Djokovic pulls off these massive runs of games because the entire concept of the return of serve is that it is a reaction to the first shot of each point. But Djokovic’s return, the greatest in the history of the sport, has re-defined the shot. When the Serb gets into the mood he assumed against Murray, the Djokovic return becomes the protagonist in every game.
As Djokovic held serve with his strong delivery, Murray’s service games were under attack from the Serb’s ability to constantly redirect his biggest serves to within inches of the baseline. Djokovic thundered to victory - Murray offered Djokovic one game, and the Serb responded by taking the whole match.
Djokovic’s victory is already being headlined with him securing his epic quest for the final piece of the Career Grand Slam jigsaw puzzle, but it should be a footnote to the biggest consequence of his French Open victory. No man has ever captured all four slams across the three different surfaces they are played on now. Even without the benefit of time, the Serb’s capturing of all four Grand Slams of the past year ranks as one of the great sporting achievements of our time.

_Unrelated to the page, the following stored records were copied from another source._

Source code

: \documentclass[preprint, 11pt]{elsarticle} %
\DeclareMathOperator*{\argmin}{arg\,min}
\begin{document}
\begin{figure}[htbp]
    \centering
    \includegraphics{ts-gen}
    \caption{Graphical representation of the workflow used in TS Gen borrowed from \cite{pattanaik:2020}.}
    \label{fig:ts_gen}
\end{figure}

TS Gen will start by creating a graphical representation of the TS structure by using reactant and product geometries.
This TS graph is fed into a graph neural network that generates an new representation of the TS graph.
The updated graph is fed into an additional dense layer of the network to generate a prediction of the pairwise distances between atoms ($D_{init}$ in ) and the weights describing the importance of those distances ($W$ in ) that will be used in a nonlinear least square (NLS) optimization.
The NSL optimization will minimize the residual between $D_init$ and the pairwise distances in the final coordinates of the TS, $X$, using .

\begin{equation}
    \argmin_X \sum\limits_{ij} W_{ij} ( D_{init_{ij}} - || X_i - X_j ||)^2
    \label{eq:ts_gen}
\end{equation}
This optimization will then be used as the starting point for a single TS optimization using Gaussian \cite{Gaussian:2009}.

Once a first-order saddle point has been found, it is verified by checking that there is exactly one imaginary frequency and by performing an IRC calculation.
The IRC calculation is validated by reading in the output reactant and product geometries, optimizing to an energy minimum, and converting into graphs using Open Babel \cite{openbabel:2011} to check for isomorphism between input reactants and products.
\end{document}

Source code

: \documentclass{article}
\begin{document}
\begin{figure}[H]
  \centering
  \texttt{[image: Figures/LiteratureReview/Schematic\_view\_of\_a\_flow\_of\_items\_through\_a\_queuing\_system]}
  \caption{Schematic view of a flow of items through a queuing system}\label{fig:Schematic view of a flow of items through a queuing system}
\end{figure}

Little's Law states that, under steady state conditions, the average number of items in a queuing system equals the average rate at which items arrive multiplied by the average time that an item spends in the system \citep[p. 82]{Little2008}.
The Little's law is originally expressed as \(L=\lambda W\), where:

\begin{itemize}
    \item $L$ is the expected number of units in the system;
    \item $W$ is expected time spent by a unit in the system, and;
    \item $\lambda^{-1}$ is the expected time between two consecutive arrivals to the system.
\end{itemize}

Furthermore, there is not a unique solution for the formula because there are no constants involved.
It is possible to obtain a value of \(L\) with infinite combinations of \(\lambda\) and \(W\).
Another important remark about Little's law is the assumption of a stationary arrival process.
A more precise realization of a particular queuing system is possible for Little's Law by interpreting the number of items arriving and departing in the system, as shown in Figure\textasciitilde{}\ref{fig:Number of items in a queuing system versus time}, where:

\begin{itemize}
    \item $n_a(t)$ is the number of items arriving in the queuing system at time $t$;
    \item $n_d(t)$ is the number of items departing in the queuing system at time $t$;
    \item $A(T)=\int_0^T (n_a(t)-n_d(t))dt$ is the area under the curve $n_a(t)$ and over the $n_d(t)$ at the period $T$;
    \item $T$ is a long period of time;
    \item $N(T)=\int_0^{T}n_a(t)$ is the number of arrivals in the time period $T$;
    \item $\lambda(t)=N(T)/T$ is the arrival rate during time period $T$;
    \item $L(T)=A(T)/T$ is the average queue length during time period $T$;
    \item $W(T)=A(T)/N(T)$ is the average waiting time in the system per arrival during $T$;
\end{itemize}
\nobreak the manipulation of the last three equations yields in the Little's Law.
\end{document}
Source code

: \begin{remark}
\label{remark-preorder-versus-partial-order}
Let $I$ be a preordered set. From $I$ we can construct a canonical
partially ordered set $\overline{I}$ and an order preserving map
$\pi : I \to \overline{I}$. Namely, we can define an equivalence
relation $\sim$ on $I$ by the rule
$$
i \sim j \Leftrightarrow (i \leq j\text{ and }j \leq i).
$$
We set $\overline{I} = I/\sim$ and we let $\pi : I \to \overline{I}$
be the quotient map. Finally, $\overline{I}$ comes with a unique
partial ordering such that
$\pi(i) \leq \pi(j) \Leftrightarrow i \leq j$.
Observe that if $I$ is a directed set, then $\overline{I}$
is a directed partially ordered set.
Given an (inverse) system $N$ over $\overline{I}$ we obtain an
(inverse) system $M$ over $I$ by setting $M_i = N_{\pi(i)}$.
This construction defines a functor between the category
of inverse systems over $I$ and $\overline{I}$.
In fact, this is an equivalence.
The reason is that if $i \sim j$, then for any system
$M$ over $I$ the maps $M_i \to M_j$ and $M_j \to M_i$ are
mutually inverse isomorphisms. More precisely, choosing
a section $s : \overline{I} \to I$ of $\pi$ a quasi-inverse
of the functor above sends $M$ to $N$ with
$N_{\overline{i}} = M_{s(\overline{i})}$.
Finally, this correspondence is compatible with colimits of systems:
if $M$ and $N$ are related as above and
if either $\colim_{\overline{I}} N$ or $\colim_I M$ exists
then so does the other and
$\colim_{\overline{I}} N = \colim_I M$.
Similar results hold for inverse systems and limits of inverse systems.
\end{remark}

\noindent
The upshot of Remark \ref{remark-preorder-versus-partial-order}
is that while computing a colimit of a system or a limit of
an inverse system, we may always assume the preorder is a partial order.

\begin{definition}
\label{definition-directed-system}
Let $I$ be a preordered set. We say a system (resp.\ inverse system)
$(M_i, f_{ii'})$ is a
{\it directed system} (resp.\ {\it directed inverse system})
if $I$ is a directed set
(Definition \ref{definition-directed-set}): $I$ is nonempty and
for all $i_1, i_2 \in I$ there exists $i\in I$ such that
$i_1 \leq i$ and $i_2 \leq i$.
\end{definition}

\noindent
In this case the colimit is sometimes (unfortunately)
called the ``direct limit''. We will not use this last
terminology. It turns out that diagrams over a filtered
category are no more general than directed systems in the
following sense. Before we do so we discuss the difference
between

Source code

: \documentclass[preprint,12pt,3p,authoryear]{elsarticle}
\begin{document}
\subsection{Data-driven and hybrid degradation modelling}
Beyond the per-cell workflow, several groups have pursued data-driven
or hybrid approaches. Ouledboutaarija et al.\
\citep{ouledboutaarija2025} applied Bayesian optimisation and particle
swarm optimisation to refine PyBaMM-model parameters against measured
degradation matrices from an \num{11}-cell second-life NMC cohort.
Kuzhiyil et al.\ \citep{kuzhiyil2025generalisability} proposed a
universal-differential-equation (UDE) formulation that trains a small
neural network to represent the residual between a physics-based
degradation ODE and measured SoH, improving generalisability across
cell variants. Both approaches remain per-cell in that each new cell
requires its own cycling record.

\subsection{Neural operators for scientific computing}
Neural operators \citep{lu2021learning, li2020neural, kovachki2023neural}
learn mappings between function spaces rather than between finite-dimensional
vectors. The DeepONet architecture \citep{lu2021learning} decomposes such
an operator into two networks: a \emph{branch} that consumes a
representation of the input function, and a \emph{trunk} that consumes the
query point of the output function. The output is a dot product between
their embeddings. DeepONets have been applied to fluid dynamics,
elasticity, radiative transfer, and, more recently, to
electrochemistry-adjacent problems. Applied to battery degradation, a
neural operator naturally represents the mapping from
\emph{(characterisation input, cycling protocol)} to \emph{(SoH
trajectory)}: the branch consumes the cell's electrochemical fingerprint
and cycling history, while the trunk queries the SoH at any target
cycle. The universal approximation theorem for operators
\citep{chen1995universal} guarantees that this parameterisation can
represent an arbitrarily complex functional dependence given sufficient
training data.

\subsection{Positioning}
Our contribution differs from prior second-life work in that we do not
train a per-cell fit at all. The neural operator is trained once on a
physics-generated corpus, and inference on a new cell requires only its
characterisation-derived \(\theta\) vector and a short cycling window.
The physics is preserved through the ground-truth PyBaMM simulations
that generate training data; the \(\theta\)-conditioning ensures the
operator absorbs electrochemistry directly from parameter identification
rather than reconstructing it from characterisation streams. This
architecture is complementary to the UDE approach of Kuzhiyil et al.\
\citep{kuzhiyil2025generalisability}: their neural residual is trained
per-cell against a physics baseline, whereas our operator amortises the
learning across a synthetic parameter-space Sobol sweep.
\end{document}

President of the Federation Francaise de Tennis Jean Gachassin (R) looks on as Serbia's Novak Djokovic holds up his trophy after winning the men's final match against Britain's Andy Murray at the Roland Garros 2016 French Tennis Open in Paris on June 5, 2
Image credit: AFP
On Saturday, Serena Williams attempted to fulfil her own quest that would have provided a perfect parallel with Djokovic. But as with her struggle to capture a symbolic 18th slam which equalled the tallies of Martina Navratilova and Chris Evert, the 22nd slam that would have equalled Steffi Graf’s Open Era record remains elusive.
That Djokovic was able to complete his set of four slams in a row with such little friction on the final leg highlighted how different this part of Djokovic’s career is to her’s. Serena was once the ultimate fearless record-breaker who always succeeded in tight moments, but age brings sobriety and an understanding of the magnitude of every success. Djokovic is already one of the greatest players in the history of the sport, and he is bang in the middle of his prime, with no rivals and the wherewithal to complete one of the most difficult feats in tennis with ease.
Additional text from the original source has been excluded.